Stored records
———

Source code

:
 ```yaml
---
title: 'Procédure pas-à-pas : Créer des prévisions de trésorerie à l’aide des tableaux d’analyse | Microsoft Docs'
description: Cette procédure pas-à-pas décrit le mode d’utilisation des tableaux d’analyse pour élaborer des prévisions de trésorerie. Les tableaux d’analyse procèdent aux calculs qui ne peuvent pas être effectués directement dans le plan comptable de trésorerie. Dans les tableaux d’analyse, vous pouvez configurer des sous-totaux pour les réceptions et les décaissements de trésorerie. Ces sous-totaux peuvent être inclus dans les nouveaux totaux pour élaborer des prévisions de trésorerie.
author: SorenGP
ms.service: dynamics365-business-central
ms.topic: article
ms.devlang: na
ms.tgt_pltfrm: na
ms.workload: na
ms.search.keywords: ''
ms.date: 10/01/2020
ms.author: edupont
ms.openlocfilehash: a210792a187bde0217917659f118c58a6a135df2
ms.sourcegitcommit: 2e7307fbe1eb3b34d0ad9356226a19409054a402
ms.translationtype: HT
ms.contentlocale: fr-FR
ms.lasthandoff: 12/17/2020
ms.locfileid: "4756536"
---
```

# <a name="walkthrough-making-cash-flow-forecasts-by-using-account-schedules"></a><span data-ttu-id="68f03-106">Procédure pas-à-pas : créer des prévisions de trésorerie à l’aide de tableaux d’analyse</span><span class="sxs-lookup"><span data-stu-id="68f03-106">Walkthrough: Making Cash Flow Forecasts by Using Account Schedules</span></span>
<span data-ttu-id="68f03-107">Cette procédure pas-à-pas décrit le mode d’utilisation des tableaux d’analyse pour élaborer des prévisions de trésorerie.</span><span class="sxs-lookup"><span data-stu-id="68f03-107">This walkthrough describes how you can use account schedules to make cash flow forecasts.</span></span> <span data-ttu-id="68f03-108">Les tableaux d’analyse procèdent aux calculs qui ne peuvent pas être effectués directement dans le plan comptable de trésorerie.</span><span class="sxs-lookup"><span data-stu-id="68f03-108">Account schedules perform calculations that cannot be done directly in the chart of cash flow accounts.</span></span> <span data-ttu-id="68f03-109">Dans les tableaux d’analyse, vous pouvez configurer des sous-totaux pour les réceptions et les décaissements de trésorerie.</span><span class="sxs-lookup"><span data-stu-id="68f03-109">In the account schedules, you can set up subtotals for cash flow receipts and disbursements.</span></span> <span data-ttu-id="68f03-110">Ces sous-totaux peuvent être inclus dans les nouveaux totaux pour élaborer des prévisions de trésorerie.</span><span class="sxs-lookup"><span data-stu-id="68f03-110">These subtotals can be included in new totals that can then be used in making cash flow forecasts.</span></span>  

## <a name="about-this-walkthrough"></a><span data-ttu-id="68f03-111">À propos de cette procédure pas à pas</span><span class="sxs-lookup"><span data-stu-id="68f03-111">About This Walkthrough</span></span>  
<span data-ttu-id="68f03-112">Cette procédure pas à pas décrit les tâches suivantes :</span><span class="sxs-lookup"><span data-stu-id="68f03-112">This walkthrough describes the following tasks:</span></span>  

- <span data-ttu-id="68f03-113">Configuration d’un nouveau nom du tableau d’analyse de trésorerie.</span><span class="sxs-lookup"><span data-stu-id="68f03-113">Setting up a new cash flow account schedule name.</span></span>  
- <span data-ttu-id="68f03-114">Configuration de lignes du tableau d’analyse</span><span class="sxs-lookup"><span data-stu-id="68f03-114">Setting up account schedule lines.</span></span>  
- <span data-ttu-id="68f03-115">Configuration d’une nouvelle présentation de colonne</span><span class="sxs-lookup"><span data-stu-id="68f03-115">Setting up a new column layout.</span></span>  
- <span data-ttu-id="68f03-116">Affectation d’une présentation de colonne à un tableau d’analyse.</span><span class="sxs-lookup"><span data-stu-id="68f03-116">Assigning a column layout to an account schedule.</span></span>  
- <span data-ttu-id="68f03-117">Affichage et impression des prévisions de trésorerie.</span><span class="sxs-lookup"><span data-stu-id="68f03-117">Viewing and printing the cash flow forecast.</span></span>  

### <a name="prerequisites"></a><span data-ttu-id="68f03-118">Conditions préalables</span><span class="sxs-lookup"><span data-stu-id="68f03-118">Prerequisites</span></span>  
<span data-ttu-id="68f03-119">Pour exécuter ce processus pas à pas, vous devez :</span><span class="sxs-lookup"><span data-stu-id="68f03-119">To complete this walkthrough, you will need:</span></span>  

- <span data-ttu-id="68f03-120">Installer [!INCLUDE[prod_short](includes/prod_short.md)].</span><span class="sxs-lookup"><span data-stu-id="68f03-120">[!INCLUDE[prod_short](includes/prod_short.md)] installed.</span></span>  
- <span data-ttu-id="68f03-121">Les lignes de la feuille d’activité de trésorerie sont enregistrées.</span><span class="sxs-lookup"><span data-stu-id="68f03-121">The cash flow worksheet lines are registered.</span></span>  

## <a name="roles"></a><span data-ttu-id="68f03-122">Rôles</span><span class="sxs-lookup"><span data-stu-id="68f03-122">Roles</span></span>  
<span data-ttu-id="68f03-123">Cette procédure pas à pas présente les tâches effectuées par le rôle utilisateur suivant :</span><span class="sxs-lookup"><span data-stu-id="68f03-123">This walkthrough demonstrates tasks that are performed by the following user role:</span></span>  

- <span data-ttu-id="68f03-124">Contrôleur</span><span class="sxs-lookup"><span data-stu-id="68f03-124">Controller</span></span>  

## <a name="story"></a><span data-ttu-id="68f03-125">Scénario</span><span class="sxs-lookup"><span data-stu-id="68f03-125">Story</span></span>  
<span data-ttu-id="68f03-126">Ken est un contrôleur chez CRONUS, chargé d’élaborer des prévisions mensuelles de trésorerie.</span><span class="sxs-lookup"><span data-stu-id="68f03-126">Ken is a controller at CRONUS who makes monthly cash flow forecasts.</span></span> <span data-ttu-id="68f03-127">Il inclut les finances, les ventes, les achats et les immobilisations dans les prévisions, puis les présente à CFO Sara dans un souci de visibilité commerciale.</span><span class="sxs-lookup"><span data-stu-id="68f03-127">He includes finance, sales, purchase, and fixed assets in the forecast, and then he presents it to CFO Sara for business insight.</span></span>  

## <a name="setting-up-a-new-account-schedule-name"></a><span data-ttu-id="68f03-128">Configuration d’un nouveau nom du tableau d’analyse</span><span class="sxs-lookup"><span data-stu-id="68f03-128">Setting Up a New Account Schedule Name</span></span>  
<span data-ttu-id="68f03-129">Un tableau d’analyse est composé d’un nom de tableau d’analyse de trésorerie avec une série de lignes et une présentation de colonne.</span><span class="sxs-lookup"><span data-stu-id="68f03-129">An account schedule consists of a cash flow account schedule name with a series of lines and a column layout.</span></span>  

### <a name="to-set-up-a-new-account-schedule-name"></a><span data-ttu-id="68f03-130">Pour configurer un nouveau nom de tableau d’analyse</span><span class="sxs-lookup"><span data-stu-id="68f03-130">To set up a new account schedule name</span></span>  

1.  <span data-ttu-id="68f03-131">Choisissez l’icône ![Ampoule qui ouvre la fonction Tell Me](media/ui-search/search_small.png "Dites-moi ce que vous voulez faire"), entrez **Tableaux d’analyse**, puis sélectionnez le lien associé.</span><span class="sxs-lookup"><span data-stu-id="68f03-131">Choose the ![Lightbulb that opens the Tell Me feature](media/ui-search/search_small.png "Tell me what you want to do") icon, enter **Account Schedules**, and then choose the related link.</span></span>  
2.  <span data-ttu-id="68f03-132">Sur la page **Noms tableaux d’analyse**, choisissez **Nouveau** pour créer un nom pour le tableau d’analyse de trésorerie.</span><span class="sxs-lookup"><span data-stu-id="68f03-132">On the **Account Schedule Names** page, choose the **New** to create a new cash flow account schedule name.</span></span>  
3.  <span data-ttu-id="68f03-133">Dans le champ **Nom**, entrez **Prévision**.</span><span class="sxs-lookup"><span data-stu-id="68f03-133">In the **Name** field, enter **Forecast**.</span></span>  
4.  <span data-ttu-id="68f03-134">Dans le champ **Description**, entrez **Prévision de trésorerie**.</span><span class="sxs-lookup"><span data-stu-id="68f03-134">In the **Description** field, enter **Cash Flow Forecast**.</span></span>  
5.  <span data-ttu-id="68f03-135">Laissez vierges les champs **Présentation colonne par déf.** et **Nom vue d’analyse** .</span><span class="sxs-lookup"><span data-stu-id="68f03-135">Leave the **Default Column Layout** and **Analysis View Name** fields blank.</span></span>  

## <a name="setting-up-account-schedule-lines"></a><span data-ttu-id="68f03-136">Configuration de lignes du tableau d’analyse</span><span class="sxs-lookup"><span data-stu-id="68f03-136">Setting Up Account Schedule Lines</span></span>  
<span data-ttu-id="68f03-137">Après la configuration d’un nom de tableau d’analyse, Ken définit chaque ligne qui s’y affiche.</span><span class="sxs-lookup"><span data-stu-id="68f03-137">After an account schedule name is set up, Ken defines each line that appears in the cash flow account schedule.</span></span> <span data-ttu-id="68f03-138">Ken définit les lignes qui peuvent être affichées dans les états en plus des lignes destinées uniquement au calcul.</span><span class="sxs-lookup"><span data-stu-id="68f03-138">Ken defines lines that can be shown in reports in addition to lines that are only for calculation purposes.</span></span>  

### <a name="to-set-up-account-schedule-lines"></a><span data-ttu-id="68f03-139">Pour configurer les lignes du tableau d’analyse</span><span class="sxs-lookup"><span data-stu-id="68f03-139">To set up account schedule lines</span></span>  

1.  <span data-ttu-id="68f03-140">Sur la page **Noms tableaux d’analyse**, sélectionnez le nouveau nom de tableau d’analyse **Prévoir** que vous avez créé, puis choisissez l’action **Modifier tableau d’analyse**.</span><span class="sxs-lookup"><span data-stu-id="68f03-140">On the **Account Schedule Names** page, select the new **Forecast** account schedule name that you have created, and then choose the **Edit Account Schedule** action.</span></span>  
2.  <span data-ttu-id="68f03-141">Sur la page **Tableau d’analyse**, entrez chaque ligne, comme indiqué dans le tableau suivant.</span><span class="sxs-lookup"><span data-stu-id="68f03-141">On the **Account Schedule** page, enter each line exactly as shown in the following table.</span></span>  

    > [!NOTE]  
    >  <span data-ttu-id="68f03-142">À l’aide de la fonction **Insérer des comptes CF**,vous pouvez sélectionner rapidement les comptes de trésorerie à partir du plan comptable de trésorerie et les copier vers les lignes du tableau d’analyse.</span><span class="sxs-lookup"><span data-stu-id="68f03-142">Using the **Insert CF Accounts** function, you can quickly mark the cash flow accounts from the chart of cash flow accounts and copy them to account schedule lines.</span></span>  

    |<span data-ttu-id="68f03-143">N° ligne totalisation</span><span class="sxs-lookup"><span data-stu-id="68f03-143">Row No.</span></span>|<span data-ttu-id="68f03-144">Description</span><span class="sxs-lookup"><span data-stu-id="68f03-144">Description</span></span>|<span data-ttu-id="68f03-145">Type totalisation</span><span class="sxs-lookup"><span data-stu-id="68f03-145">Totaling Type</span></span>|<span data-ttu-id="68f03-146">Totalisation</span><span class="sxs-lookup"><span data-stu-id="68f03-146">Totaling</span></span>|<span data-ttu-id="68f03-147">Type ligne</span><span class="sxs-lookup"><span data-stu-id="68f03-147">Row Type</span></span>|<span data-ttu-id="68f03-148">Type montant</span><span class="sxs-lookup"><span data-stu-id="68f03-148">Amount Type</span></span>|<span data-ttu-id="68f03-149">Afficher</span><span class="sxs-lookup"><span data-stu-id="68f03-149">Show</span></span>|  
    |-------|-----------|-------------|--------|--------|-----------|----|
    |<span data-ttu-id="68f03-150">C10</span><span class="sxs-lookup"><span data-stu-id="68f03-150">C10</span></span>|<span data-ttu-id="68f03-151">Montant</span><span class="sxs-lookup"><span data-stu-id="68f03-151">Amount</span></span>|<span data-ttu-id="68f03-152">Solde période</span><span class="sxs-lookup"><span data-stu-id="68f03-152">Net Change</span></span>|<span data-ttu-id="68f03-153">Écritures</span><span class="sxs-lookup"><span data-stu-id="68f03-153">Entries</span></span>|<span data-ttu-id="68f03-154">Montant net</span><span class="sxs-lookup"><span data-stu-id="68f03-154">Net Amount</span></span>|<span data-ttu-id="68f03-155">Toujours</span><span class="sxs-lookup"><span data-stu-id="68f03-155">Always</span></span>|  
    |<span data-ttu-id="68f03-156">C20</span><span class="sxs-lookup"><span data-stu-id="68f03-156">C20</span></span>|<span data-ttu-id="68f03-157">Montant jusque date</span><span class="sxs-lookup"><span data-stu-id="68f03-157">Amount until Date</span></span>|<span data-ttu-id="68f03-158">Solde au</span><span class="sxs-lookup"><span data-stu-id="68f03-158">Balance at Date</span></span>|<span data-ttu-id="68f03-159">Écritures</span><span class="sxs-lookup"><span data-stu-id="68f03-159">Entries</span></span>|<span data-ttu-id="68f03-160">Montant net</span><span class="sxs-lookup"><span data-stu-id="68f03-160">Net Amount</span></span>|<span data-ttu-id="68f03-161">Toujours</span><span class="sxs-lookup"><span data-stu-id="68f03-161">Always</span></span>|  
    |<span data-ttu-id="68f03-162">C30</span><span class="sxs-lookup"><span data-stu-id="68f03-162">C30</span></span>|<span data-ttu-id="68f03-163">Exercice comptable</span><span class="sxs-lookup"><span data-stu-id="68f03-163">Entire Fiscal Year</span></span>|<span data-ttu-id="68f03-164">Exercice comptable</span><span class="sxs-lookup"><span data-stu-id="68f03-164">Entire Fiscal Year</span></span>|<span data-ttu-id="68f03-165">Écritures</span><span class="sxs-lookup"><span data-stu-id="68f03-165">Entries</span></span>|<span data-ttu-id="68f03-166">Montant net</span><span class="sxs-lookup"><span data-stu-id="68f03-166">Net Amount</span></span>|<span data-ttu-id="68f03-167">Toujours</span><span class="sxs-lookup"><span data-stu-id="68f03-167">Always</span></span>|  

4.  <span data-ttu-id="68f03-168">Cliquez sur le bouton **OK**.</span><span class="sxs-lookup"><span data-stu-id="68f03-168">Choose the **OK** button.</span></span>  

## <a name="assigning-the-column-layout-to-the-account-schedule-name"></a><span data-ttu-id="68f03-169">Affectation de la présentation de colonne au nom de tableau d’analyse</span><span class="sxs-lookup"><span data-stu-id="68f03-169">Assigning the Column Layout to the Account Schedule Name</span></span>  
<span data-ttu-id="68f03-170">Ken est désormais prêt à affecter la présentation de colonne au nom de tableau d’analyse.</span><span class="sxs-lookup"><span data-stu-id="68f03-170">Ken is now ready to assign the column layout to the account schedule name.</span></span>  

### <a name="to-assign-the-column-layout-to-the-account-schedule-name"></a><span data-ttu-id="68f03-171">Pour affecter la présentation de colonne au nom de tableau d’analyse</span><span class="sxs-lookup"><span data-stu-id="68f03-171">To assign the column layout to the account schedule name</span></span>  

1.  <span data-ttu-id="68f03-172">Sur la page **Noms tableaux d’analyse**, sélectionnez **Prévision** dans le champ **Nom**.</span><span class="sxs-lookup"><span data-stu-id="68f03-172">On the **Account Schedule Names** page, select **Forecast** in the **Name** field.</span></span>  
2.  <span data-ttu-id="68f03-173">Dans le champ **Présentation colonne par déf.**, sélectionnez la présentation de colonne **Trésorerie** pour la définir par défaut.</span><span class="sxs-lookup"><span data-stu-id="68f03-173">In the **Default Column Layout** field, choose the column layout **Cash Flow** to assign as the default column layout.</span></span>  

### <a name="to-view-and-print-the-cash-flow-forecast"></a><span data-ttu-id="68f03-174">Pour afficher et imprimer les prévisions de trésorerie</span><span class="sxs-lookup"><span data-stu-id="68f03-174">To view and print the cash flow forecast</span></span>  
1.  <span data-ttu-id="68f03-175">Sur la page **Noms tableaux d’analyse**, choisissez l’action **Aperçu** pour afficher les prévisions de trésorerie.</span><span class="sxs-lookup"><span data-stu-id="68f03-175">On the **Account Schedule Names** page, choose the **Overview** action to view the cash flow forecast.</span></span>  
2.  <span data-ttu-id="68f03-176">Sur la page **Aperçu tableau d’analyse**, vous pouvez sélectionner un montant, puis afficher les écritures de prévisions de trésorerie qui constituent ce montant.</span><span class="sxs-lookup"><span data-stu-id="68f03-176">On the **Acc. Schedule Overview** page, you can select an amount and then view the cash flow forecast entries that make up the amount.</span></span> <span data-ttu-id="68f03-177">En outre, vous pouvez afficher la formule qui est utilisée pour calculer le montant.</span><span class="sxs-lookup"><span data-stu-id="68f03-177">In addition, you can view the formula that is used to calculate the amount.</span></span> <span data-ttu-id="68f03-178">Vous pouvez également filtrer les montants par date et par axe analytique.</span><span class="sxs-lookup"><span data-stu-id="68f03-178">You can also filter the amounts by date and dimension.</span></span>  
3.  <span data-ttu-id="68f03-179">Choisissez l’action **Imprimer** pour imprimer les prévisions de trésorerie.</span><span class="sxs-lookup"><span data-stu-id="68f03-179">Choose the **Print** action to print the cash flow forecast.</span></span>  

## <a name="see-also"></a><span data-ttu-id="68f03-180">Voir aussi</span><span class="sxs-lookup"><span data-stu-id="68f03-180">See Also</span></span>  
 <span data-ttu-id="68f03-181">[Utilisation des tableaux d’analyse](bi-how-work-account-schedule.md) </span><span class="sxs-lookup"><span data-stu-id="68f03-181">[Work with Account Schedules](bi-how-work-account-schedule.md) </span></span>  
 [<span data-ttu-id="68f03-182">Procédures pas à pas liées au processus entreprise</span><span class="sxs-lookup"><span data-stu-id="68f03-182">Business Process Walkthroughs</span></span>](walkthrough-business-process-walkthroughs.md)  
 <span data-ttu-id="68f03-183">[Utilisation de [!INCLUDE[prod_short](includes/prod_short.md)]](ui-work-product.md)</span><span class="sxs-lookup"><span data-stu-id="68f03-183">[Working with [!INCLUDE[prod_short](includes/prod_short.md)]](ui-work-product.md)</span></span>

———

## Problem:
From the entries above, tally every line holding the string "Default". Give only the count.

## Exercise answer:
2